Artist Narendra Yadav is all smiles, as he addresses potential questions in a witty manner, in his installation art show, Pavlov’s God, beginning today at Gallery Maskara.
“We all are conditioned to think in a particular manner and get accustomed to beliefs from the past. I want to make a comment on this conditioning of ours,” says Yadav, who had his first solo show in 2006.
The inspiration of this show was born from one work in the first show, titled, Pavlov in Conditioning, after which the artist worked on the subject for two years to come up with this show. Just as psychologist Ivan Pavlov’s dog was conditioned to respond to the ringing of a bell, Yadav sees a metaphor in the dog and us, the humans.
“I call it Pavlov’s God, because god is the biggest conditioning that we all are born and grow up with and no one ever questions it,” he explains.
However Yadav has taken care to keep serious comments subtle. “I am not shying away from addressing questions and at the same time, I have made the subject lighter so that the viewer should not read it in the wrong manner or feel hurt,” he remarks.
Among the nine works in the show is Stories, a work with a pedestal on which he places three comic story books. “We elevate what we believe in.
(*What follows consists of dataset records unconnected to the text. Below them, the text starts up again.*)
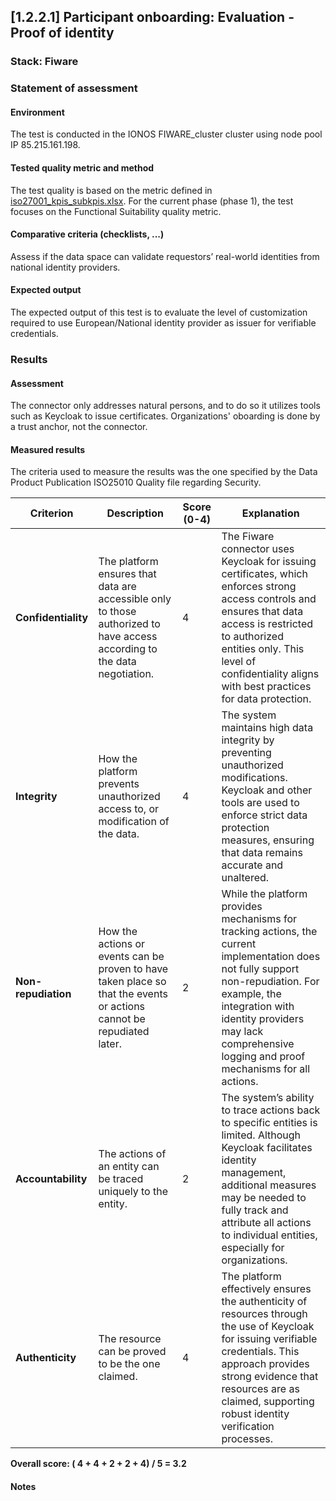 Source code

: ## [1.2.2.1] Participant onboarding: Evaluation - Proof of identity
### Stack: Fiware

### Statement of assessment
#### Environment

The test is conducted in the IONOS FIWARE_cluster cluster using node pool IP 85.215.161.198.

#### Tested quality metric and method

The test quality is based on the metric defined in [iso27001_kpis_subkpis.xlsx](../../../../../design_decisions/background_info/iso27001_kpis_subkpis.xlsx). For the current phase (phase 1), the test focuses on the Functional Suitability quality metric.


#### Comparative criteria (checklists, ...)
Assess if the data space can validate requestors’ real-world identities from national identity providers.

#### Expected output
The expected output of this test is to evaluate the level of customization required to use European/National identity provider as issuer for verifiable credentials.

### Results
#### Assessment
The connector only addresses natural persons, and to do so it utilizes tools such as Keycloak to issue certificates. 
Organizations' oboarding is done by a trust anchor, not the connector. 

 

#### Measured results
The criteria used to measure the results was the one specified by the Data Product Publication ISO25010 Quality file regarding Security.


| **Criterion**          | **Description**                                                                                          | **Score (0-4)** | **Explanation** |
|------------------------|----------------------------------------------------------------------------------------------------------|-----------------|-----------------|
| **Confidentiality**    | The platform ensures that data are accessible only to those authorized to have access according to the data negotiation. | 4               | The Fiware connector uses Keycloak for issuing certificates, which enforces strong access controls and ensures that data access is restricted to authorized entities only. This level of confidentiality aligns with best practices for data protection. |
| **Integrity**          | How the platform prevents unauthorized access to, or modification of the data.                            | 4               | The system maintains high data integrity by preventing unauthorized modifications. Keycloak and other tools are used to enforce strict data protection measures, ensuring that data remains accurate and unaltered. |
| **Non-repudiation**    | How the actions or events can be proven to have taken place so that the events or actions cannot be repudiated later. | 2               | While the platform provides mechanisms for tracking actions, the current implementation does not fully support non-repudiation. For example, the integration with identity providers may lack comprehensive logging and proof mechanisms for all actions. |
| **Accountability**     | The actions of an entity can be traced uniquely to the entity.                                            | 2               | The system’s ability to trace actions back to specific entities is limited. Although Keycloak facilitates identity management, additional measures may be needed to fully track and attribute all actions to individual entities, especially for organizations. |
| **Authenticity**       | The resource can be proved to be the one claimed.                                                         | 4               | The platform effectively ensures the authenticity of resources through the use of Keycloak for issuing verifiable credentials. This approach provides strong evidence that resources are as claimed, supporting robust identity verification processes. |



**Overall score: ( 4 + 4 + 2 + 2 + 4) / 5 = 3.2**


#### Notes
After all, all these are stories," he says it with a tone of sarcasm.
Another work titled Paper Plane is a minimalist replica of the WTC towers, one of which is struck by a paper plane. “We all have made paper planes in our childhood. Something that we played with as children, can have such an enormous effect,” he wonders.
In the exhibition note, Ranjit Hoskote writes, ‘Yadav’s works are neither sculpture, nor assemblage, nor sculpture-installation. They are provocations to reassess oneself.’
The installations are in steel, fibre glass, video projection and wood, the colour tones subtle, like off whites, steel and brown.
His quirky sense comes to play in the work titled Sound of Eternal Hope Ticking, where with the help of a video projection he stops a pendulum from swinging, because none of us want to believe that time is running out. “I want to depict the awkward and humorous side of this fallacy by making time appear still.
Yadav, who was born in Ratnagiri, pursued applied art at the J J School of Art. With a day job as an art director in an advertising firm, he is a fine artist over weekends.
“With a routine life, it is sometimes difficult to be a fine artist. Keeping to the idea I start a work with, is difficult.” He has had been exhibiting his art in group shows for four years now.
In the work, Divisive Habit, he mentions, ‘It’s my confession that all the statements that I make are also subjective, dimensional and the result of my conditioning.’